Here's a link to a N.Y. Times article on a Law School scam.  It is run by second and third and fourth-rate law schools.  They offer a "merit" scholarship, to cover the cost of tuition, but with the condition that a certain GPA is maintained.  If the student fails to achieve the grade, the scholarship ends, and the student must pay to complete school.  Of course, students are graded on a strict curve, which ensures that a fair number of merit scholarship recipients must lose out.
The students recognize that it is a kind of "bait and switch" game.

Nobody knows exactly how many law school students nationwide lose scholarships each year — no oversight body tallies that figure — but what’s clear is that American law schools have quietly gone on a giveaway binge in the last decade. In 2009, the most recent year for which the American Bar Association has data, 38,000 of 145,000 law school students — more than one in four — were on merit scholarships. The total tab for all schools in all three years: more than $500 million.

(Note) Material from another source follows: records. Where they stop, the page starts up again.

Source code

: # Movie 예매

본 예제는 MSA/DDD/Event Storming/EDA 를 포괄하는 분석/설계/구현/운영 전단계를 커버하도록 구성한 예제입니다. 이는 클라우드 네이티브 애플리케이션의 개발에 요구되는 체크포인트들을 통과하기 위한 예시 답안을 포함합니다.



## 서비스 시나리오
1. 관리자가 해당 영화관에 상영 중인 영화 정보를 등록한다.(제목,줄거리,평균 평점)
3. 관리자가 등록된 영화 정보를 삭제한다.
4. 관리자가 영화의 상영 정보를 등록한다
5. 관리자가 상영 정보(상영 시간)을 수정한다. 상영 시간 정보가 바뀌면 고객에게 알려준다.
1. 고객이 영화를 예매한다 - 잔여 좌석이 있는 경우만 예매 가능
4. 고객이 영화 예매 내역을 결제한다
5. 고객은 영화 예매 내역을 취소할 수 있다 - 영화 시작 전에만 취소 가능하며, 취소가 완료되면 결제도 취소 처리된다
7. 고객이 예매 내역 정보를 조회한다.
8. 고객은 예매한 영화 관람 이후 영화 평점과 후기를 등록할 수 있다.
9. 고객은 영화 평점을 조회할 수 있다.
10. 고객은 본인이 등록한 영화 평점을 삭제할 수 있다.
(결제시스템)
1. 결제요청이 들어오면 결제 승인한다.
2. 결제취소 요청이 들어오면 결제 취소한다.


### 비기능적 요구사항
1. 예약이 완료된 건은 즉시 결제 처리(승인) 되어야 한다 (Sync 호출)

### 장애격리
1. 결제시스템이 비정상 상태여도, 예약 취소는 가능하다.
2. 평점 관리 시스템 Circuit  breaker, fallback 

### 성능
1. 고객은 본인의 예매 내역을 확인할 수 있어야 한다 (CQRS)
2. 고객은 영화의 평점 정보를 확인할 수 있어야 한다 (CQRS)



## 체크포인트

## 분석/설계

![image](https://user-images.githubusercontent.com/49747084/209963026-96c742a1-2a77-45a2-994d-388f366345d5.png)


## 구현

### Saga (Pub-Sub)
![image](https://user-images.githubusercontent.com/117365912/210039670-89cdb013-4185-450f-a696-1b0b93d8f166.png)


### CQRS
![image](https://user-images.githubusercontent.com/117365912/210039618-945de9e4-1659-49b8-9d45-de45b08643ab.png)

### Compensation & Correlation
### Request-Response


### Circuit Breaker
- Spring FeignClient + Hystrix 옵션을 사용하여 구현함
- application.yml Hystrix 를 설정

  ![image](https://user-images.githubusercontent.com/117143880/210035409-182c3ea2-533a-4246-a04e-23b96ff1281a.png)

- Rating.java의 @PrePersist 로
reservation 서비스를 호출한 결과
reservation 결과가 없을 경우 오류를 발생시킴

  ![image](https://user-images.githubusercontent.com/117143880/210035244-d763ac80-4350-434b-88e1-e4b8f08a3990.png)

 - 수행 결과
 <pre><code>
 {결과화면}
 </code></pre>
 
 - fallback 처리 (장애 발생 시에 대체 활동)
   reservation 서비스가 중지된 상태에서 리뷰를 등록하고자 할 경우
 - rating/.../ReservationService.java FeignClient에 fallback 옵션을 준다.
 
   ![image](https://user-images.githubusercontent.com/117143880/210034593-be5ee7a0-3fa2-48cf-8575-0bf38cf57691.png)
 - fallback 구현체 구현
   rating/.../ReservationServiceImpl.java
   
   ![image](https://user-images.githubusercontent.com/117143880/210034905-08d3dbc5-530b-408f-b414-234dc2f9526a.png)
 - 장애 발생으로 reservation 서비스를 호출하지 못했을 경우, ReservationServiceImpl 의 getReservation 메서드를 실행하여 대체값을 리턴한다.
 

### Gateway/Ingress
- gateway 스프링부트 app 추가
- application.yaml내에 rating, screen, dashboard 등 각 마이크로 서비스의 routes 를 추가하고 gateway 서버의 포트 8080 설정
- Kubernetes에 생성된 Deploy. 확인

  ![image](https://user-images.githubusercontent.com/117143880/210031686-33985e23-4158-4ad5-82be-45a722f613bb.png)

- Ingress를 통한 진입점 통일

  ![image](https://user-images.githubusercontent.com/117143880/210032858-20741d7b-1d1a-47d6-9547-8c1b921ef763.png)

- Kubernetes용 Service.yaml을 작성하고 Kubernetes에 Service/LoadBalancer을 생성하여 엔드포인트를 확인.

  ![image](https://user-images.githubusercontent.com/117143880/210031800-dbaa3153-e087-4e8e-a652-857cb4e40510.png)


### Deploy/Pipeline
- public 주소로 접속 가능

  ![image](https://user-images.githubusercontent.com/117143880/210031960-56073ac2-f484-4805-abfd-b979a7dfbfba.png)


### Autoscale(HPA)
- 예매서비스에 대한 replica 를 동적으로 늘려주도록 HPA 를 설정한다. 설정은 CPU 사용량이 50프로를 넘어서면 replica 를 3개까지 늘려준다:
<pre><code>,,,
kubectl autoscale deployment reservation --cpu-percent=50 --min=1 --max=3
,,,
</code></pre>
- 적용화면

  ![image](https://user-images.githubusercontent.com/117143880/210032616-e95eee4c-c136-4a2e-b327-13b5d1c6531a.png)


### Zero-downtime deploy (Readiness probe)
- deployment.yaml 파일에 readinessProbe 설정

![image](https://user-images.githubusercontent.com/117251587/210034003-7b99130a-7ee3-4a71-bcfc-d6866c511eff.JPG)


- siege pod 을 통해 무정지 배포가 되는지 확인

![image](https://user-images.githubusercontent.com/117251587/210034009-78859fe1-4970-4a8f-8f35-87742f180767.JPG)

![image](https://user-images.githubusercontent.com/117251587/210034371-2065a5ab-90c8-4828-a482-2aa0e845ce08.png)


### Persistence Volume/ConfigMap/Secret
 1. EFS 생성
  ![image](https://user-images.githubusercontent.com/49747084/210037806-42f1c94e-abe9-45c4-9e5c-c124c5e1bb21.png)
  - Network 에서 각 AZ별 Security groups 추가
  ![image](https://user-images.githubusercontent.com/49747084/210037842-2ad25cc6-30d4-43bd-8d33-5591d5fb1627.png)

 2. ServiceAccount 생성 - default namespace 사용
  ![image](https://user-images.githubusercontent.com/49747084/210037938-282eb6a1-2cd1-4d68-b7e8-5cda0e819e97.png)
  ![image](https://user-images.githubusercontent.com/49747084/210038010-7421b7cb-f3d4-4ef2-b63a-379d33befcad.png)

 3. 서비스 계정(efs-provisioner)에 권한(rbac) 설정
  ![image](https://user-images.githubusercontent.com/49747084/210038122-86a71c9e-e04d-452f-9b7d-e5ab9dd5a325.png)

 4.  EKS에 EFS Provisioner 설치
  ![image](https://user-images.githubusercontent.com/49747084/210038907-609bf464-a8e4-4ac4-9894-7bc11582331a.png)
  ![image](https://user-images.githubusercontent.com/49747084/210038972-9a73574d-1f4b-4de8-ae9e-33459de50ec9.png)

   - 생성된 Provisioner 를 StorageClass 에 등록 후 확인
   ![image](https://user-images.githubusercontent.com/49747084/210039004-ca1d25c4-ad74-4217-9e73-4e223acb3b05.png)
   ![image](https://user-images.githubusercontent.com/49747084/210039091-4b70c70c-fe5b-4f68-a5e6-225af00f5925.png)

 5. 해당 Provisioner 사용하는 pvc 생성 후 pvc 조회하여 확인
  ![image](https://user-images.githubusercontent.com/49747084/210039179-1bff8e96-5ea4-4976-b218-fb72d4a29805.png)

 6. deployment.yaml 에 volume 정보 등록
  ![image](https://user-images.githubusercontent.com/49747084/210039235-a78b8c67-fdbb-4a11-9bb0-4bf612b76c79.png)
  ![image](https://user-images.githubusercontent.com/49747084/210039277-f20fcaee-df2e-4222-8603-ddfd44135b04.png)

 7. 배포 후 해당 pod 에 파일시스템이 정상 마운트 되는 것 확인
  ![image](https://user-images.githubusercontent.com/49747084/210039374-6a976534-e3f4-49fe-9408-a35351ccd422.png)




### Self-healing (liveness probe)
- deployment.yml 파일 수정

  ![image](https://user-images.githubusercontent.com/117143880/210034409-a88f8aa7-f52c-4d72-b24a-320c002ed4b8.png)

It’s a huge sum, particularly when you realize that merit scholarships were exceptionally rare at law schools a mere generation ago. But given that many students lose their grants after the first year, the question is this: What exactly are law schools buying with all of that money?
The article emphasizes that the merit scholarship money is used as a competitive weapon among schools attempting to climb in their U.S. News and World Report rankings, rankings which rely heavily on the statistical character of incoming students.
I classify it as an example of the rise of the scam-economy, because it is an example of deliberately exposing people, who can not bear much financial risk, to increased financial risk.